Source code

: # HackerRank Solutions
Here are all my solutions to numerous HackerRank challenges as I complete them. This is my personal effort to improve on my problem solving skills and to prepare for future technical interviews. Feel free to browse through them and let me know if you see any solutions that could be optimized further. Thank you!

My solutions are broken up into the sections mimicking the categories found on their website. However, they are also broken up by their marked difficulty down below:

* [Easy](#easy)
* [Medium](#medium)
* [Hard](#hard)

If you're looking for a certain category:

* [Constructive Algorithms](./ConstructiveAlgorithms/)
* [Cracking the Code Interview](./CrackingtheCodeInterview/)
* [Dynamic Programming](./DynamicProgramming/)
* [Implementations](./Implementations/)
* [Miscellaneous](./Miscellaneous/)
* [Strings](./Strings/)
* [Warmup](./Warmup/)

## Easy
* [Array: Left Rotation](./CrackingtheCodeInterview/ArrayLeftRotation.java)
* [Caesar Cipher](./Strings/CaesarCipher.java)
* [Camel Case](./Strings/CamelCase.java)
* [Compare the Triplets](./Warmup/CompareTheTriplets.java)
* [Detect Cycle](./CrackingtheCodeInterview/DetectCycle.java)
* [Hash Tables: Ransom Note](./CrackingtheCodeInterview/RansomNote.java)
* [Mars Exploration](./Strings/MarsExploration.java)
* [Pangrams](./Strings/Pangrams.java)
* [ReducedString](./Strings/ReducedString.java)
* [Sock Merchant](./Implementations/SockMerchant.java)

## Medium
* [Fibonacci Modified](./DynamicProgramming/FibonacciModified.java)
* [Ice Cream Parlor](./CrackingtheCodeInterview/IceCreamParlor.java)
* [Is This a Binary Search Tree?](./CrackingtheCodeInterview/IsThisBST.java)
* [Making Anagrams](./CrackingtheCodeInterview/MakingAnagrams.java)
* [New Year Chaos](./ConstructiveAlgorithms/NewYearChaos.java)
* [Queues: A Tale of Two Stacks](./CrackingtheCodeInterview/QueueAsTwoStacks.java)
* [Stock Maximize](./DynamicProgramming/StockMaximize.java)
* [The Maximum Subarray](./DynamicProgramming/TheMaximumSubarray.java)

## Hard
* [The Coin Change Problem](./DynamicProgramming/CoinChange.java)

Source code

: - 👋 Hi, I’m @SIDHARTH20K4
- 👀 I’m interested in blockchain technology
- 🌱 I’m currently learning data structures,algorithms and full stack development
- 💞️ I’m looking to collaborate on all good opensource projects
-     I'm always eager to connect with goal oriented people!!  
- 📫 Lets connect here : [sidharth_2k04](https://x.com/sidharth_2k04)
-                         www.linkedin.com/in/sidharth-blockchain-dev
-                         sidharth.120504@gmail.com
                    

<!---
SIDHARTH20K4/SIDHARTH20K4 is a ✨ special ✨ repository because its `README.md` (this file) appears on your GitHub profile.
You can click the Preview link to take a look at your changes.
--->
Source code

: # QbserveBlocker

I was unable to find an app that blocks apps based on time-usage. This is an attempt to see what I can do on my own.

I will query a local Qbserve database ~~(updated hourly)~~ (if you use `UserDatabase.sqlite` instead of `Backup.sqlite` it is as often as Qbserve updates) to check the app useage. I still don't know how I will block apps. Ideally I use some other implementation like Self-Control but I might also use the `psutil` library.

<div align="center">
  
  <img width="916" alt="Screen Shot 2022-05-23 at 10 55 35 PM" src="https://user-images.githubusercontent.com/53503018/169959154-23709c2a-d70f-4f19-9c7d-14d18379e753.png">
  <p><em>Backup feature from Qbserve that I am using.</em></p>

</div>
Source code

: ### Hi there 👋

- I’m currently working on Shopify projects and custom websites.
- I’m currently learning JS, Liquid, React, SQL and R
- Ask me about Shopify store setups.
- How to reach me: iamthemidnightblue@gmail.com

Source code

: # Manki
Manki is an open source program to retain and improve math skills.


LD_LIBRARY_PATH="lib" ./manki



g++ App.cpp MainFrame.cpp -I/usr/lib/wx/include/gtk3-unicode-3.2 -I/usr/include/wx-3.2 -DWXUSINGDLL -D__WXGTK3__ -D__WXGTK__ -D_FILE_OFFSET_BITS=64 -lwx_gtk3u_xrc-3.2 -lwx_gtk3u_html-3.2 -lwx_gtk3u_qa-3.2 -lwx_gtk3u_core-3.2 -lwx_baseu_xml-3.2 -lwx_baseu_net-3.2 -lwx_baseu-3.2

● **Problem to solve**: Return every record in full, word for word.

● **Task response**:
Source code

: # HackerRank Solutions
Here are all my solutions to numerous HackerRank challenges as I complete them. This is my personal effort to improve on my problem solving skills and to prepare for future technical interviews. Feel free to browse through them and let me know if you see any solutions that could be optimized further. Thank you!

My solutions are broken up into the sections mimicking the categories found on their website. However, they are also broken up by their marked difficulty down below:

* [Easy](#easy)
* [Medium](#medium)
* [Hard](#hard)

If you're looking for a certain category:

* [Constructive Algorithms](./ConstructiveAlgorithms/)
* [Cracking the Code Interview](./CrackingtheCodeInterview/)
* [Dynamic Programming](./DynamicProgramming/)
* [Implementations](./Implementations/)
* [Miscellaneous](./Miscellaneous/)
* [Strings](./Strings/)
* [Warmup](./Warmup/)

## Easy
* [Array: Left Rotation](./CrackingtheCodeInterview/ArrayLeftRotation.java)
* [Caesar Cipher](./Strings/CaesarCipher.java)
* [Camel Case](./Strings/CamelCase.java)
* [Compare the Triplets](./Warmup/CompareTheTriplets.java)
* [Detect Cycle](./CrackingtheCodeInterview/DetectCycle.java)
* [Hash Tables: Ransom Note](./CrackingtheCodeInterview/RansomNote.java)
* [Mars Exploration](./Strings/MarsExploration.java)
* [Pangrams](./Strings/Pangrams.java)
* [ReducedString](./Strings/ReducedString.java)
* [Sock Merchant](./Implementations/SockMerchant.java)

## Medium
* [Fibonacci Modified](./DynamicProgramming/FibonacciModified.java)
* [Ice Cream Parlor](./CrackingtheCodeInterview/IceCreamParlor.java)
* [Is This a Binary Search Tree?](./CrackingtheCodeInterview/IsThisBST.java)
* [Making Anagrams](./CrackingtheCodeInterview/MakingAnagrams.java)
* [New Year Chaos](./ConstructiveAlgorithms/NewYearChaos.java)
* [Queues: A Tale of Two Stacks](./CrackingtheCodeInterview/QueueAsTwoStacks.java)
* [Stock Maximize](./DynamicProgramming/StockMaximize.java)
* [The Maximum Subarray](./DynamicProgramming/TheMaximumSubarray.java)

## Hard
* [The Coin Change Problem](./DynamicProgramming/CoinChange.java)

Source code

: - 👋 Hi, I’m @SIDHARTH20K4
- 👀 I’m interested in blockchain technology
- 🌱 I’m currently learning data structures,algorithms and full stack development
- 💞️ I’m looking to collaborate on all good opensource projects
-     I'm always eager to connect with goal oriented people!!  
- 📫 Lets connect here : [sidharth_2k04](https://x.com/sidharth_2k04)
-                         www.linkedin.com/in/sidharth-blockchain-dev
-                         sidharth.120504@gmail.com
                    

<!---
SIDHARTH20K4/SIDHARTH20K4 is a ✨ special ✨ repository because its `README.md` (this file) appears on your GitHub profile.
You can click the Preview link to take a look at your changes.
--->
Source code

: # QbserveBlocker

I was unable to find an app that blocks apps based on time-usage. This is an attempt to see what I can do on my own.

I will query a local Qbserve database ~~(updated hourly)~~ (if you use `UserDatabase.sqlite` instead of `Backup.sqlite` it is as often as Qbserve updates) to check the app useage. I still don't know how I will block apps. Ideally I use some other implementation like Self-Control but I might also use the `psutil` library.

<div align="center">
  
  <img width="916" alt="Screen Shot 2022-05-23 at 10 55 35 PM" src="https://user-images.githubusercontent.com/53503018/169959154-23709c2a-d70f-4f19-9c7d-14d18379e753.png">
  <p><em>Backup feature from Qbserve that I am using.</em></p>

</div>
Source code

: ### Hi there 👋

- I’m currently working on Shopify projects and custom websites.
- I’m currently learning JS, Liquid, React, SQL and R
- Ask me about Shopify store setups.
- How to reach me: iamthemidnightblue@gmail.com

Source code

: # Manki
Manki is an open source program to retain and improve math skills.


LD_LIBRARY_PATH="lib" ./manki



g++ App.cpp MainFrame.cpp -I/usr/lib/wx/include/gtk3-unicode-3.2 -I/usr/include/wx-3.2 -DWXUSINGDLL -D__WXGTK3__ -D__WXGTK__ -D_FILE_OFFSET_BITS=64 -lwx_gtk3u_xrc-3.2 -lwx_gtk3u_html-3.2 -lwx_gtk3u_qa-3.2 -lwx_gtk3u_core-3.2 -lwx_baseu_xml-3.2 -lwx_baseu_net-3.2 -lwx_baseu-3.2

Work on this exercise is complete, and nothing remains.